Su decisión de ser padre a los ochenta y cinco años, el pasado 23 de diciembre, desencadenó un debate internacional que sólo las polémicas por su último libro pudieron oscurecer. Se trata de Ravelstein , cuya aparición está prevista para abril en los Estados Unidos, y que según algunos violaría la ley, por otra parte nunca sancionada, de la "privacidad póstuma".

Es la historia de vida de su querido amigo Allan Bloom, filósofo y politicólogo, héroe de la derecha norteamericana, autor de The Closing of the American Mind (La cerrazón de la mente americana), muerto en Chicago en 1962 a los sesenta y dos años. Saul Bellow revela por primera vez la homosexualidad de su amigo y explica: "Murió de Sida y no a causa de una úlcera perforante como escribieron los necrólogos de entonces. Lamento que la obra haya cobrado este elemento de escándalo que la prensa adora y que yo detesto, pero no podía actuar de otro modo. Intenté escribir su historia sin mencionar el nombre, pero el resultado fue muy mediocre. Al final, me vi obligado a hacer ciertas concesiones".
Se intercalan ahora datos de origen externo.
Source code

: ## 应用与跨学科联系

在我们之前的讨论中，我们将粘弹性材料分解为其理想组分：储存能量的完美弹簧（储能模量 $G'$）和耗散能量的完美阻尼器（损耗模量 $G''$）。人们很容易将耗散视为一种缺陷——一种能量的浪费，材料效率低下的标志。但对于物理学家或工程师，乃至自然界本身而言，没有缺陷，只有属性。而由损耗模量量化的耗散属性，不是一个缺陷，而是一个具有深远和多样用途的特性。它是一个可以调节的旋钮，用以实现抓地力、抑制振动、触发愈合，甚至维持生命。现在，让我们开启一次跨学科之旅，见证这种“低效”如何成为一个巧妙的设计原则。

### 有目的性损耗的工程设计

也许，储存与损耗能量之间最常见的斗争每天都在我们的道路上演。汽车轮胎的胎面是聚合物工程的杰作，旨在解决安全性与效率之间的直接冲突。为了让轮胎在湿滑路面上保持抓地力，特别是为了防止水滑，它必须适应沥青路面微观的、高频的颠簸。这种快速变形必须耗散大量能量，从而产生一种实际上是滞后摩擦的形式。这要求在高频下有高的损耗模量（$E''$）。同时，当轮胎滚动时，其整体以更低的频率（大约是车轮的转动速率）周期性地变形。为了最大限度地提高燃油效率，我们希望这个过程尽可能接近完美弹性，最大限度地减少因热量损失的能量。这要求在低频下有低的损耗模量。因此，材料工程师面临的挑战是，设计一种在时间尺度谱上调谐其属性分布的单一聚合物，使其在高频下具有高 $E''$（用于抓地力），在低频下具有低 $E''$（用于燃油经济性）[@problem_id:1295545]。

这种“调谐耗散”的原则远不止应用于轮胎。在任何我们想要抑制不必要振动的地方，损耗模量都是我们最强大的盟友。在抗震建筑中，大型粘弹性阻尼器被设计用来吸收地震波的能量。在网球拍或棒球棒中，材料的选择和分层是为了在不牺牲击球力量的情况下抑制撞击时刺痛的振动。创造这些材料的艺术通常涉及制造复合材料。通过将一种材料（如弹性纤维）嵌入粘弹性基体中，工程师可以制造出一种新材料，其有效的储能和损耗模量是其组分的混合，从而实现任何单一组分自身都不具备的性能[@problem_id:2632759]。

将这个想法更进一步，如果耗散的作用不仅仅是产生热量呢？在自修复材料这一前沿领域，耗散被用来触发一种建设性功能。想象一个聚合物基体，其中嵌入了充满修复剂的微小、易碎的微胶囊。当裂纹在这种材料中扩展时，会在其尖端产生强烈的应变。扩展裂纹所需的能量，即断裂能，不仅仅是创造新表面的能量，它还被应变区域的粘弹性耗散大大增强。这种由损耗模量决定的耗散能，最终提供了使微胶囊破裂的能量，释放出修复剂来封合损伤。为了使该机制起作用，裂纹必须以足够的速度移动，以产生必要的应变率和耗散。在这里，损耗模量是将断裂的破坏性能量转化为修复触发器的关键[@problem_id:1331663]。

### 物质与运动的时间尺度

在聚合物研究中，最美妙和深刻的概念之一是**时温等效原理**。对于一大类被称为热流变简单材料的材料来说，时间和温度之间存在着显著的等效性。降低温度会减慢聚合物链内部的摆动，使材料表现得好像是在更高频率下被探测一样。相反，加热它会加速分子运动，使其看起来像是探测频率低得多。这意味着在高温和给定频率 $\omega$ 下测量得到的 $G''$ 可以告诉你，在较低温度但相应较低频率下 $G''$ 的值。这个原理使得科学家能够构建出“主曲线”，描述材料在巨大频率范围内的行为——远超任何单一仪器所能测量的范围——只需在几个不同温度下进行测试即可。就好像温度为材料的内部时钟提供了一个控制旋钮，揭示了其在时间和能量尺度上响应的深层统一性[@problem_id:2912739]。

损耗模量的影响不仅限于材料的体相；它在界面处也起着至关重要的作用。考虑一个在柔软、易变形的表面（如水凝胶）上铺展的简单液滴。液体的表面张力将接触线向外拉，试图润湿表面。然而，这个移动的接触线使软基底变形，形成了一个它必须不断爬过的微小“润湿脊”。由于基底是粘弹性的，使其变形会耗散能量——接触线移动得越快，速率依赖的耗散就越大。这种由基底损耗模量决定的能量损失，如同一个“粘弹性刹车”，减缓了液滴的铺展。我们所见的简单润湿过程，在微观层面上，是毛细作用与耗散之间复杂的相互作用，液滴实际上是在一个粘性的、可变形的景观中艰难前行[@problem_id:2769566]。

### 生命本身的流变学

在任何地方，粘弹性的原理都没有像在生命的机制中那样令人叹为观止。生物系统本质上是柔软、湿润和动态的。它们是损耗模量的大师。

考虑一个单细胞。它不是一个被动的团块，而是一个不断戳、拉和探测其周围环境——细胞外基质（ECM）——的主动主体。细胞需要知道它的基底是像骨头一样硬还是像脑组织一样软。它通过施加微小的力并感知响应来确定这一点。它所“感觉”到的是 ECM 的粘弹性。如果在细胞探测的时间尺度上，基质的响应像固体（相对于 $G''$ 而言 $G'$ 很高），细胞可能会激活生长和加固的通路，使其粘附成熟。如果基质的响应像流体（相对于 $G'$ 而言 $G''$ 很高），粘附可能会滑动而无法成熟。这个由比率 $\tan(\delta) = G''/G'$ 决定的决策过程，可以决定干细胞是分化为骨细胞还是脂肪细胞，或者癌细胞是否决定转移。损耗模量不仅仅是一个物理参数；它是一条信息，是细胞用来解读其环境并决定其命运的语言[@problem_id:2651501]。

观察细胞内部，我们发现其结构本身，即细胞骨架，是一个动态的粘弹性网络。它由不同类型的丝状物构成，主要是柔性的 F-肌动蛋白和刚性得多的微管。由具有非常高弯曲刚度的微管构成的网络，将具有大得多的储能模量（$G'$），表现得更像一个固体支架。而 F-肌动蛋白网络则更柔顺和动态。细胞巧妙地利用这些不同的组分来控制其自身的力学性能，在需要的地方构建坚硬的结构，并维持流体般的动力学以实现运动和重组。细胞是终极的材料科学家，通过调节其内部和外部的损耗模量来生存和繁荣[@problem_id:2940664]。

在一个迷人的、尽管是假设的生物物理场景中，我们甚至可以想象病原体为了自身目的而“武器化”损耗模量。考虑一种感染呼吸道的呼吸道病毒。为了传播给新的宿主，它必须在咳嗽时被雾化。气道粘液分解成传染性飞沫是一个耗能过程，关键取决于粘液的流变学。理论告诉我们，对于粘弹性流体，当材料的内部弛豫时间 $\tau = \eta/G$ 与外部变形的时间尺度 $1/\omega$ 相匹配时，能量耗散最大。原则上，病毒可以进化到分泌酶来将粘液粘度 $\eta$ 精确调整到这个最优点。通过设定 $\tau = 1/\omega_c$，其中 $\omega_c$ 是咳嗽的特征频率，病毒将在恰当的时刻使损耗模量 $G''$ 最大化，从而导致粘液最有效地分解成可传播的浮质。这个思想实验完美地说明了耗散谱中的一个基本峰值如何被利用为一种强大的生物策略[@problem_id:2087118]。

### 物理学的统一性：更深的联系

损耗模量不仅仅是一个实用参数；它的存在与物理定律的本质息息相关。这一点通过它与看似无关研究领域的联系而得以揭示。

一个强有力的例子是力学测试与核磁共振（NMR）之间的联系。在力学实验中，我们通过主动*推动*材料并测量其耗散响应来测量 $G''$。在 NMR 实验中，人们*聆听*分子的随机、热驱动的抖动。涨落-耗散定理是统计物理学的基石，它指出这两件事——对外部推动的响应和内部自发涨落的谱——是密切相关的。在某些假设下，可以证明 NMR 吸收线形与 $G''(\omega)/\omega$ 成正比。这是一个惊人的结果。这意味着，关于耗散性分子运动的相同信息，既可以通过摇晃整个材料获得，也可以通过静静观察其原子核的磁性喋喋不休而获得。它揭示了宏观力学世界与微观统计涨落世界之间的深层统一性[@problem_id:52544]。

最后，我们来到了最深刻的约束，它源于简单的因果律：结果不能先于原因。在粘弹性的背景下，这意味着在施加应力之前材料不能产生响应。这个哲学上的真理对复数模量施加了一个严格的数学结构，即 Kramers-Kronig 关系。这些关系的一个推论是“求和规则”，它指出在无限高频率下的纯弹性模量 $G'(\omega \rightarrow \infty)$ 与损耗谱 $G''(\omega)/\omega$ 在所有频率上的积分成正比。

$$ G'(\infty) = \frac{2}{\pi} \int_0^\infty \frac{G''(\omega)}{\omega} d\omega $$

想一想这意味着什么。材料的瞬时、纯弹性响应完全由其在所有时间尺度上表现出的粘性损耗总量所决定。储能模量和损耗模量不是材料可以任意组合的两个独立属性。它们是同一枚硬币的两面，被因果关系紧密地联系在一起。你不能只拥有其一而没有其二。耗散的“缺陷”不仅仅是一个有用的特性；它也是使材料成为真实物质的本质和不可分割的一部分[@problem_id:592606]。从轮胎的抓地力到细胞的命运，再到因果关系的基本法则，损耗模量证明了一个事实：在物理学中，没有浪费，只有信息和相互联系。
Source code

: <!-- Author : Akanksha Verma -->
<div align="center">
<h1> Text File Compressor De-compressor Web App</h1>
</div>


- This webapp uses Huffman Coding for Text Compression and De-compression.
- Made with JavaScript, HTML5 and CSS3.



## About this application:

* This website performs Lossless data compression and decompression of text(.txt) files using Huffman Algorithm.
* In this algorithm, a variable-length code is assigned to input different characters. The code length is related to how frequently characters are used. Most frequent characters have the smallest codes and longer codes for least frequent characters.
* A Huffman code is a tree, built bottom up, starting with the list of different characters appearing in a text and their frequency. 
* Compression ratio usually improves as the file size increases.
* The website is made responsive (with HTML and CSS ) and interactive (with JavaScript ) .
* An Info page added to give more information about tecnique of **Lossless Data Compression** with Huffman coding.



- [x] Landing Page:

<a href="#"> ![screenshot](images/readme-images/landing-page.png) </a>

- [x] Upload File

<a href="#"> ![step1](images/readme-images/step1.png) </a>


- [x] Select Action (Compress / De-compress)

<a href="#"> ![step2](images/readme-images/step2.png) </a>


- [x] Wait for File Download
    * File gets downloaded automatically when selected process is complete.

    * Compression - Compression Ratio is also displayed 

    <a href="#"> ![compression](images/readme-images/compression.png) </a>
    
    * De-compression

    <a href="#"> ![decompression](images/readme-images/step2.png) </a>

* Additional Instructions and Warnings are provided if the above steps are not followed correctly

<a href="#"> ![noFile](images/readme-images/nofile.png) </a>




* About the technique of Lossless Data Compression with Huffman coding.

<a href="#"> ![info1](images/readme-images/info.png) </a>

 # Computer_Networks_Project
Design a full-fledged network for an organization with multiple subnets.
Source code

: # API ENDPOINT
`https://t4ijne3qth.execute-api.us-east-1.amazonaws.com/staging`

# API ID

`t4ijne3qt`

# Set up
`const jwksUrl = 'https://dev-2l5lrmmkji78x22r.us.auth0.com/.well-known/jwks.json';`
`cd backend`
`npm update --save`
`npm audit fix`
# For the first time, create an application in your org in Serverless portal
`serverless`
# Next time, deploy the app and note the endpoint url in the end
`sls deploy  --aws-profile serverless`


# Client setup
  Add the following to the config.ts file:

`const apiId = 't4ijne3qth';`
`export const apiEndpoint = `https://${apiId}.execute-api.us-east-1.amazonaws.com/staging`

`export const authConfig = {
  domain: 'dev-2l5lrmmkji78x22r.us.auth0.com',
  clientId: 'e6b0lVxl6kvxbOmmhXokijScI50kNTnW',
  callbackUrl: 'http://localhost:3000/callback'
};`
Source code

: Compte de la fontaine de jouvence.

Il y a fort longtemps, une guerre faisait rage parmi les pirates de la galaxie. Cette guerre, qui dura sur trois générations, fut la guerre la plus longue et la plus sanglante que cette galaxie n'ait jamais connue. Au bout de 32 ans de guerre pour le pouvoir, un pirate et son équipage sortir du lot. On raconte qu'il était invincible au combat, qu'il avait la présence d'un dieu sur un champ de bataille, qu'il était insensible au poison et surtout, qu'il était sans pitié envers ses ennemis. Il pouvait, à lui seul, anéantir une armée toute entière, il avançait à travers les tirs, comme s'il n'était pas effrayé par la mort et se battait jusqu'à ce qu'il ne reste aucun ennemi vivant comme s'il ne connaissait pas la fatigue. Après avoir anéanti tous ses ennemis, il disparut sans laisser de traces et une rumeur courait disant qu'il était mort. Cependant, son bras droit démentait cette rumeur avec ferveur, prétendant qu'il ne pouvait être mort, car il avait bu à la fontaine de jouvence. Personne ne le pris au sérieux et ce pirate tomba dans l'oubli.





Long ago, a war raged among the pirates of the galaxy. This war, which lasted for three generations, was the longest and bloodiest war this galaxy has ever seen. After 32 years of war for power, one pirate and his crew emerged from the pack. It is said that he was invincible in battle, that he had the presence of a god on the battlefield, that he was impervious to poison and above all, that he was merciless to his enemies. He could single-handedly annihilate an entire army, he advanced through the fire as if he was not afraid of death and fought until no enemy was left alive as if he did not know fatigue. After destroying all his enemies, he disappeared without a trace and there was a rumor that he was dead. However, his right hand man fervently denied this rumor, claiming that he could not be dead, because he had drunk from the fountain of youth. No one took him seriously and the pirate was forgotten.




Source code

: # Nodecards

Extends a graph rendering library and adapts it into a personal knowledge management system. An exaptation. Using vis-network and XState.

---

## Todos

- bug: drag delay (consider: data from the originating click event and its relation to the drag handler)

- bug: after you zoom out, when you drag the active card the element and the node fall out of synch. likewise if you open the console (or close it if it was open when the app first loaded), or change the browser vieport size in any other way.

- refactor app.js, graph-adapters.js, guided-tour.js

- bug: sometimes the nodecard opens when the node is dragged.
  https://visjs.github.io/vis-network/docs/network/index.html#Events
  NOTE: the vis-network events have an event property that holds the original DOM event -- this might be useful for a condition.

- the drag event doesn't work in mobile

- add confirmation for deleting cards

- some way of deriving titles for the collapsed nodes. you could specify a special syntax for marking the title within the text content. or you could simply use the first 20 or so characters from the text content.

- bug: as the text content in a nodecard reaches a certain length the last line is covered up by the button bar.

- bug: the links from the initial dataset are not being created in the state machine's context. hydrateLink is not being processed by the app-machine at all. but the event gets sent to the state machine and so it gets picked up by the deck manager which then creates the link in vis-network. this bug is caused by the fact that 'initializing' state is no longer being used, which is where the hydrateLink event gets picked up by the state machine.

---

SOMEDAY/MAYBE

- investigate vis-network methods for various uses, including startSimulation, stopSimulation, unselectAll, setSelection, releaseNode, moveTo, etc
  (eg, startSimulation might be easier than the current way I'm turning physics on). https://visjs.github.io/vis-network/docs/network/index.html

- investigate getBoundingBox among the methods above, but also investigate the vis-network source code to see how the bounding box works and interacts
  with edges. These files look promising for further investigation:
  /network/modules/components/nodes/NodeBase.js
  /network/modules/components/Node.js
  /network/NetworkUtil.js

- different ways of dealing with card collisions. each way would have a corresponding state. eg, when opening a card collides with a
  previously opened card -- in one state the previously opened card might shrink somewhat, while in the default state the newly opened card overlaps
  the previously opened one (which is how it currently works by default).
Para algunos, el libro corre el riesgo de poner en crisis a los conservadores como el candidato presidencial Alan Keyes, un discípulo de Bloom, ferozmente contrario a los homosexuales. " Ravelstein no tiene nada que ver con la ideología conservadora -afirma Bellow- no es un libro sobre los homosexuales o sobre el Sida, sino más bien sobre la amistad entre Ravelstein, el protagonista, y Chickie, el narrador. Si hubiera pecado por omisión, otro se habría ocupado de colmar el vacío. Por eso, es mejor que lo haya hecho un amigo desinteresado y no un extraño cualquiera. Bloom nunca había puesto al descubierto su situación, porque antes que filósofo y escritor era docente, y temía arruinar su carrera."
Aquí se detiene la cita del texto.